Ah ! je suis de Bordeaux, moi ! Vous n’auriez pas besoin d’indigo ?

PONTBICHET.

Pour quoi faire ?

DARDARD.

J’en ai à céder.

PONTBICHET.

Vous vendez aussi l’indigo ?... Oh ! oh ! oh !

À part.

Il me fait l’effet de Mercure... en bourgeois. C’est un marron.

DARDARD.

Eh bien, dans mon existence, il y a une chose qui me taquine... qui me pèse là... sur l’estomac.

PONTBICHET.

Des choux ?

DARDARD.

Non, un remords. Pontbichet : je dois ma fortune à une petite gredinerie.

PONTBICHET, gaiement.

Eh bien, je m’en doutais. Contez-moi ça.

DARDARD.

Au fait, avec son beau-père...

PONTBICHET.

Mais permettez...

DARDARD.

Puisque vous direz oui... c’est convenu. Il y a deux ans, j’étais simple commis chez un banquier de Bordeaux. Un jour, un riche armateur dont j’avais la confiance vint me trouver et me tint à peu près ce langage : « Pitchoun... ça veut dire petit, je vais me marier en Amérique ; n’ayant pas eu d’enfants dans ce monde, j’ai des chances pour en avoir dans l’autre. Or, je possède un neveu, un imbécile qui m’envoie deux fois par an ses fautes d’orthographe au jour de l’an et à ma fête. Avant de partir, je veux faire quelque chose pour cet animal-là. Voici quarante mille francs que tu lui remettras avec ma bénédiction... et une grammaire française. »

PONTBICHET.

Et vous vous êtes empressé de lui porter ?...

DARDARD.

Voilà où commence la petite gredinerie. J’allais partir, lorsque, à la porte des Messageries Laffitte et Caillard, j’avise une affiche : « Vins à vendre sur pied. »

PONTBICHET.

Comment ! des vins sur pied ?

DARDARD.

Oui, la récolte. Il s’agissait du meilleur cru des environs de Bordeaux... le cru de... neuf étoiles. Une affaire d’or !... Alors je me dis : « Bah ! ce neveu est riche... il attendra bien six mois. Je lui porterai ça plus tard. » Je rumine mon opération, je consulte un ami, un jeune homme de Bergerac ; il m’approuve, et je pars. Pontbichet, ne contez jamais vos affaires à un jeune homme de Bergerac !

PONTBICHET.

Pourquoi ça ?

DARDARD.

J’arrive chez le vendeur... qu’est-ce que je trouve ? le petit gueux qui venait de me souffler...

PONTBICHET.

Le cru de neuf étoiles ?

DARDARD.

Juste !

PONTBICHET.

Oh ! un cru si étoilé que ça !

DARDARD.

À ma place, qu’eussiez-vous fait ?

PONTBICHET, avec dignité.

J’aurais jeté sur ce jeune homme un regard hautain... et je serais parti.

DARDARD.

Parti ? Tenez, vous n’êtes qu’un Champenois !

PONTBICHET.

Je suis de Courbevoie.

DARDARD.

J’achetai cinq mille tonneaux... tout ce qu’il y avait dans le canton, une rafle.

PONTBICHET.

Mais puisque c’est l’autre qui avait le vin.

DARDARD.

Oui, mais il ne pouvait pas l’entonner sans ma permission... je tenais le bon bout, coquinasse !

PONTBICHET.

Que fit-il ?

DARDARD.

Un beau trait : il me céda son marché à vingt-cinq pour cent de perte.

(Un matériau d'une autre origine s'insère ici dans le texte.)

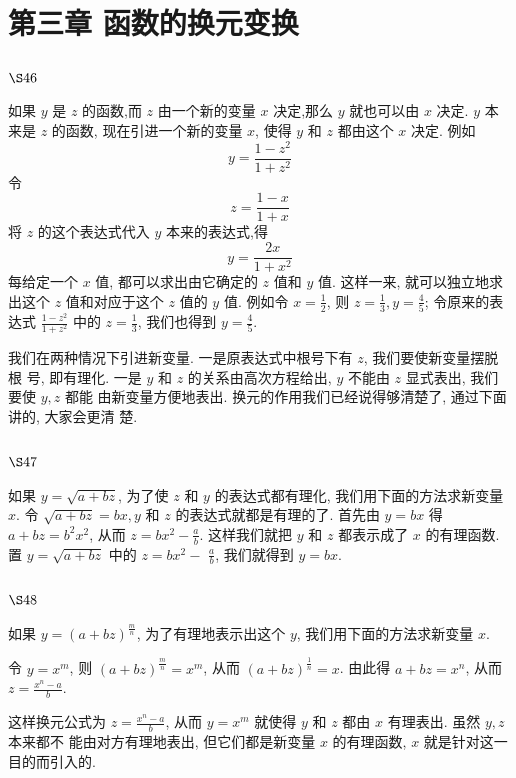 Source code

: \chapter{第三章 函数的换元变换}

\section{$\S 46$}

如果 $y$ 是 $z$ 的函数,而 $z$ 由一个新的变量 $x$ 决定,那么 $y$ 就也可以由 $x$ 决定. $y$ 本来是 $z$ 的函数, 现在引进一个新的变量 $x$, 使得 $y$ 和 $z$ 都由这个 $x$ 决定. 例如
\[
y=\frac{1-z^{2}}{1+z^{2}}
\]
令
\[
z=\frac{1-x}{1+x}
\]
将 $z$ 的这个表达式代入 $y$ 本来的表达式,得
\[
y=\frac{2 x}{1+x^{2}}
\]
每给定一个 $x$ 值, 都可以求出由它确定的 $z$ 值和 $y$ 值. 这样一来, 就可以独立地求出这个 $z$ 值和对应于这个 $z$ 值的 $y$ 值. 例如令 $x=\frac{1}{2}$, 则 $z=\frac{1}{3}, y=\frac{4}{5}$; 令原来的表达式 $\frac{1-z^{2}}{1+z^{2}}$ 中的 $z=\frac{1}{3}$, 我们也得到 $y=\frac{4}{5}$.

我们在两种情况下引进新变量. 一是原表达式中根号下有 $z$, 我们要使新变量摆脱根 号, 即有理化. 一是 $y$ 和 $z$ 的关系由高次方程给出, $y$ 不能由 $z$ 显式表出, 我们要使 $y, z$ 都能 由新变量方便地表出. 换元的作用我们已经说得够清楚了, 通过下面讲的, 大家会更清 楚.

\section{$\S 47$}

如果 $y=\sqrt{a+b z}$, 为了使 $z$ 和 $y$ 的表达式都有理化, 我们用下面的方法求新变量 $x$. 令 $\sqrt{a+b z}=b x, y$ 和 $z$ 的表达式就都是有理的了. 首先由 $y=b x$ 得 $a+b z=b^{2} x^{2}$, 从而 $z=b x^{2}-\frac{a}{b}$. 这样我们就把 $y$ 和 $z$ 都表示成了 $x$ 的有理函数. 置 $y=\sqrt{a+b z}$ 中的 $z=b x^{2}-$ $\frac{a}{b}$, 我们就得到 $y=b x$.

\section{$\S 48$}

如果 $y=(a+b z)^{\frac{m}{n}}$, 为了有理地表示出这个 $y$, 我们用下面的方法求新变量 $x$.

令 $y=x^{m}$, 则 $(a+b z)^{\frac{m}{n}}=x^{m}$, 从而 $(a+b z)^{\frac{1}{n}}=x$. 由此得 $a+b z=x^{n}$, 从而 $z=\frac{x^{n}-a}{b}$.

这样换元公式为 $z=\frac{x^{n}-a}{b}$, 从而 $y=x^{m}$ 就使得 $y$ 和 $z$ 都由 $x$ 有理表出. 虽然 $y, z$ 本来都不 能由对方有理地表出, 但它们都是新变量 $x$ 的有理函数, $x$ 就是针对这一目的而引入的.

PONTBICHET, dans l’admiration.

Oh ! oh ! oh !

À part.

Ce petit bonhomme est prodigieux !... il est bien plus fort que Colardeau... et, en y réfléchissant...

Haut.

Ah çà ! et les quarante mille francs de l’autre... du neveu ?

DARDARD.

Je les ai toujours.

PONTBICHET.

Comment ?

DARDARD.

Quand je me présentai à son domicile, il avait déménagé depuis six mois... impossible de le retrouver... Mais son argent est là... tout prêt... et maintenant pour rien au monde...

PONTBICHET, lui prenant la main avec expression.

Bien ! très bien ! fort bien !

DARDARD, à part.

Je l’ai étourdi.

Haut.

Dites donc, papa Pontbichet, mariez-nous, hein ?

PONTBICHET.

Écoutez, mon ami... si ça ne dépendait que de moi... car vous m’avez fasciné... je suis sous le charme ; mais c’est ma femme.

DARDARD.

Comment ! vous avez une femme, et vous ne me le dites pas ? Où est-elle ?

PONTBICHET.

Là, dans sa chambre.

DARDARD, frappant très fort à la porte indiquée.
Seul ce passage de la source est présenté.